Those skilled in the art will recognize additional features and advantages upon reading the following detailed description, and upon viewing the accompanying drawings.
The present disclosure is illustrated by way of example, and not by way of limitation, in the figures of the accompanying drawings in which like reference numerals refer to similar or identical elements. The elements of the drawings are not necessarily to scale relative to each other. The features of the various illustrated examples can be combined unless they exclude each other.
FIG. 1 shows an example for a processing device.

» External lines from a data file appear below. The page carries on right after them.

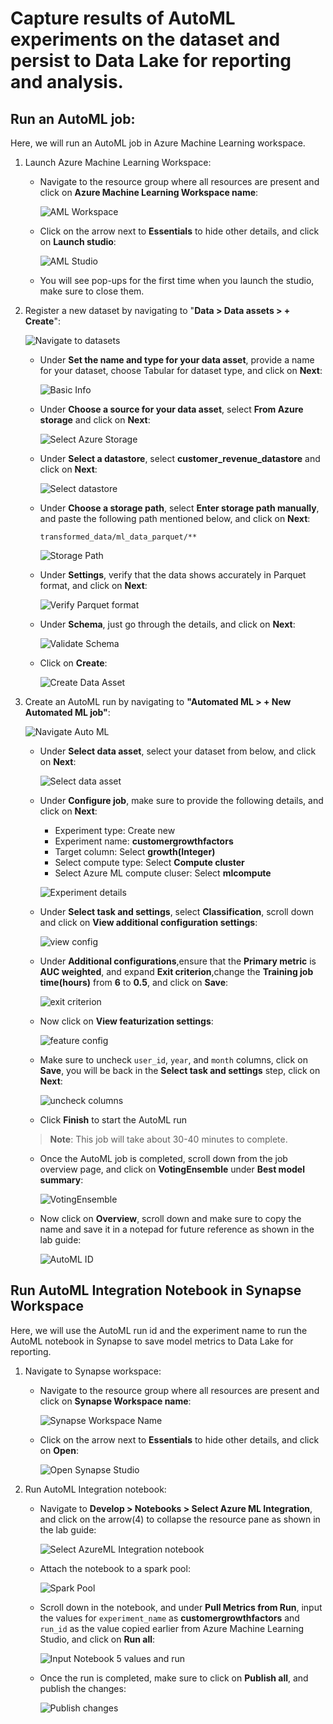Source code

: # Capture results of AutoML experiments on the dataset and persist to Data Lake for reporting and analysis.

## Run an AutoML job:
Here, we will run an AutoML job in Azure Machine Learning workspace.

1. Launch Azure Machine Learning Workspace:
    - Navigate to the resource group where all resources are present and click on **Azure Machine Learning Workspace name**:
    
      ![AML Workspace](https://github.com/CloudLabsAI-Azure/Azure-Synapse-Solution-Accelerator-Financial-Analytics-Customer-Revenue-Growth-Factor/blob/main/images/14.png?raw=true)
    
    - Click on the arrow next to **Essentials** to hide other details, and click on **Launch studio**:
    
      ![AML Studio](https://github.com/CloudLabsAI-Azure/Azure-Synapse-Solution-Accelerator-Financial-Analytics-Customer-Revenue-Growth-Factor/blob/main/images/15.png?raw=true)
    
    - You will see pop-ups for the first time when you launch the studio, make sure to close them.
    
2. Register a new dataset by navigating to "**Data > Data assets > + Create**":

    ![Navigate to datasets](https://github.com/CloudLabsAI-Azure/Azure-Synapse-Solution-Accelerator-Financial-Analytics-Customer-Revenue-Growth-Factor/blob/main/images/16.png?raw=true)
    
    - Under **Set the name and type for your data asset**, provide a name for your dataset, choose Tabular for dataset type, and click on **Next**:
    
      ![Basic Info](https://github.com/CloudLabsAI-Azure/Azure-Synapse-Solution-Accelerator-Financial-Analytics-Customer-Revenue-Growth-Factor/blob/main/images/17.png?raw=true)
    
    - Under **Choose a source for your data asset**, select **From Azure storage** and click on **Next**:
    
      ![Select Azure Storage](https://github.com/CloudLabsAI-Azure/Azure-Synapse-Solution-Accelerator-Financial-Analytics-Customer-Revenue-Growth-Factor/blob/main/images/18.png?raw=true)
    
    - Under **Select a datastore**, select **customer_revenue_datastore** and click on **Next**:
    
      ![Select datastore](https://github.com/CloudLabsAI-Azure/Azure-Synapse-Solution-Accelerator-Financial-Analytics-Customer-Revenue-Growth-Factor/blob/main/images/19.png?raw=true)
    
    - Under **Choose a storage path**, select **Enter storage path manually**, and paste the following path mentioned below, and click on **Next**:
    
          transformed_data/ml_data_parquet/**
          
      ![Storage Path](https://github.com/CloudLabsAI-Azure/Azure-Synapse-Solution-Accelerator-Financial-Analytics-Customer-Revenue-Growth-Factor/blob/main/images/20.png?raw=true)
          
    - Under **Settings**, verify that the data shows accurately in Parquet format, and click on **Next**:
    
      ![Verify Parquet format](https://github.com/CloudLabsAI-Azure/Azure-Synapse-Solution-Accelerator-Financial-Analytics-Customer-Revenue-Growth-Factor/blob/main/images/21.png?raw=true)
    
    - Under **Schema**, just go through the details, and click on **Next**:
    
      ![Validate Schema](https://github.com/CloudLabsAI-Azure/Azure-Synapse-Solution-Accelerator-Financial-Analytics-Customer-Revenue-Growth-Factor/blob/main/images/22.png?raw=true)
    
    - Click on **Create**:
    
      ![Create Data Asset](https://github.com/CloudLabsAI-Azure/Azure-Synapse-Solution-Accelerator-Financial-Analytics-Customer-Revenue-Growth-Factor/blob/main/images/23.png?raw=true)
    
3. Create an AutoML run by navigating to **"Automated ML > + New Automated ML job"**:

      ![Navigate Auto ML](https://github.com/CloudLabsAI-Azure/Azure-Synapse-Solution-Accelerator-Financial-Analytics-Customer-Revenue-Growth-Factor/blob/main/images/24.png?raw=true)
    
    - Under **Select data asset**, select your dataset from below, and click on **Next**:
    
      ![Select data asset](https://github.com/CloudLabsAI-Azure/Azure-Synapse-Solution-Accelerator-Financial-Analytics-Customer-Revenue-Growth-Factor/blob/main/images/25.png?raw=true)
    
    - Under **Configure job**, make sure to provide the following details, and click on **Next**:
      
       - Experiment type: Create new
       - Experiment name: **customergrowthfactors**
       - Target column: Select **growth(Integer)**
       - Select compute type: Select **Compute cluster**
       - Select Azure ML compute cluser: Select **mlcompute**
       
      ![Experiment details](https://github.com/CloudLabsAI-Azure/Azure-Synapse-Solution-Accelerator-Financial-Analytics-Customer-Revenue-Growth-Factor/blob/main/images/26.png?raw=true)
    
    - Under **Select task and settings**, select **Classification**, scroll down and click on **View additional configuration settings**:
    
      ![view config](https://github.com/CloudLabsAI-Azure/Azure-Synapse-Solution-Accelerator-Financial-Analytics-Customer-Revenue-Growth-Factor/blob/main/images/27.png?raw=true)
    
    - Under **Additional configurations**,ensure that the **Primary metric** is **AUC weighted**, and expand **Exit criterion**,change the **Training job time(hours)** from **6** to **0.5**, and click on **Save**:
    
      ![exit criterion](https://github.com/CloudLabsAI-Azure/Azure-Synapse-Solution-Accelerator-Financial-Analytics-Customer-Revenue-Growth-Factor/blob/main/images/28.png?raw=true)
    
    - Now click on **View featurization settings**:
    
      ![feature config](https://github.com/CloudLabsAI-Azure/Azure-Synapse-Solution-Accelerator-Financial-Analytics-Customer-Revenue-Growth-Factor/blob/main/images/29.png?raw=true)
    
    - Make sure to uncheck `user_id`, `year`, and `month` columns, click on **Save**, you will be back in the **Select task and settings** step, click on **Next**:
    
      ![uncheck columns](https://github.com/CloudLabsAI-Azure/Azure-Synapse-Solution-Accelerator-Financial-Analytics-Customer-Revenue-Growth-Factor/blob/main/images/30.png?raw=true)
    
    - Click **Finish** to start the AutoML run
    >  **Note**: This job will take about 30-40 minutes to complete.

    - Once the AutoML job is completed, scroll down from the job overview page, and click on **VotingEnsemble** under **Best model summary**:
    
      ![VotingEnsemble](https://github.com/CloudLabsAI-Azure/Azure-Synapse-Solution-Accelerator-Financial-Analytics-Customer-Revenue-Growth-Factor/blob/main/images/31.png?raw=true)
      
    - Now click on **Overview**, scroll down and make sure to copy the name and save it in a notepad for future reference as shown in the lab guide:
    
      ![AutoML ID](https://github.com/CloudLabsAI-Azure/Azure-Synapse-Solution-Accelerator-Financial-Analytics-Customer-Revenue-Growth-Factor/blob/main/images/32.png?raw=true)
      
## Run AutoML Integration Notebook in Synapse Workspace
Here, we will use the AutoML run id and the experiment name to run the AutoML notebook in Synapse to save model metrics to Data Lake for reporting.

1. Navigate to Synapse workspace:
    - Navigate to the resource group where all resources are present and click on **Synapse Workspace name**:
      
      ![Synapse Workspace Name](https://github.com/CloudLabsAI-Azure/Azure-Synapse-Solution-Accelerator-Financial-Analytics-Customer-Revenue-Growth-Factor/blob/main/images/33.png?raw=true)
      
    - Click on the arrow next to **Essentials** to hide other details, and click on **Open**:
    
      ![Open Synapse Studio](https://github.com/CloudLabsAI-Azure/Azure-Synapse-Solution-Accelerator-Financial-Analytics-Customer-Revenue-Growth-Factor/blob/main/images/34.png?raw=true)
      
2. Run AutoML Integration notebook:
    - Navigate to **Develop > Notebooks > Select Azure ML Integration**, and click on the arrow(4) to collapse the resource pane as shown in the lab guide:
    
      ![Select AzureML Integration notebook](https://github.com/CloudLabsAI-Azure/Azure-Synapse-Solution-Accelerator-Financial-Analytics-Customer-Revenue-Growth-Factor/blob/main/images/35.png?raw=true)
      
    - Attach the notebook to a spark pool:
    
      ![Spark Pool](https://github.com/CloudLabsAI-Azure/Azure-Synapse-Solution-Accelerator-Financial-Analytics-Customer-Revenue-Growth-Factor/blob/main/images/36.png?raw=true)
      
    - Scroll down in the notebook, and under **Pull Metrics from Run**, input the values for `experiment_name` as **customergrowthfactors** and `run_id` as the value copied earlier from Azure Machine Learning Studio, and click on **Run all**:
    
      ![Input Notebook 5 values and run](https://github.com/CloudLabsAI-Azure/Azure-Synapse-Solution-Accelerator-Financial-Analytics-Customer-Revenue-Growth-Factor/blob/main/images/37.png?raw=true)
    
    - Once the run is completed, make sure to click on **Publish all**, and publish the changes:
    
      ![Publish changes](https://github.com/CloudLabsAI-Azure/Azure-Synapse-Solution-Accelerator-Financial-Analytics-Customer-Revenue-Growth-Factor/blob/main/images/38.png?raw=true)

FIG. 2 illustrates the Ascon encryption scheme.
FIG. 3 illustrates an Ascon S-box.
FIG. 4 illustrates a DOM (domain oriented masking)-indep multiplier of second order.
FIG. 5 illustrates an Ascon round according to a first embodiment.
FIG. 6 illustrates an Ascon round according to a second embodiment.
FIG. 7 illustrates the usage of idle pipeline stages of the Ascon round implementation of FIG. 6 for generation of a pseudo-random number.
FIG. 8 illustrates redundant processing to detect faults.
FIG. 9 illustrates the usage of idle pipeline stages of the Ascon round implementation of FIG. 6 for redundant processing.
FIG. 10 illustrates the usage of idle pipeline stages of the Ascon round implementation of FIG. 6 for redundant processing with one instance of the useful data to be processed being rotated.
FIG. 11 illustrates the usage of idle pipeline stages of the Ascon round implementation of FIG. 6 for redundant processing as well as generation of randomness.
FIG. 12 shows a data processing device according to an embodiment.
FIG. 13 shows a flow diagram illustrating a method for performing a cryptographic algorithm.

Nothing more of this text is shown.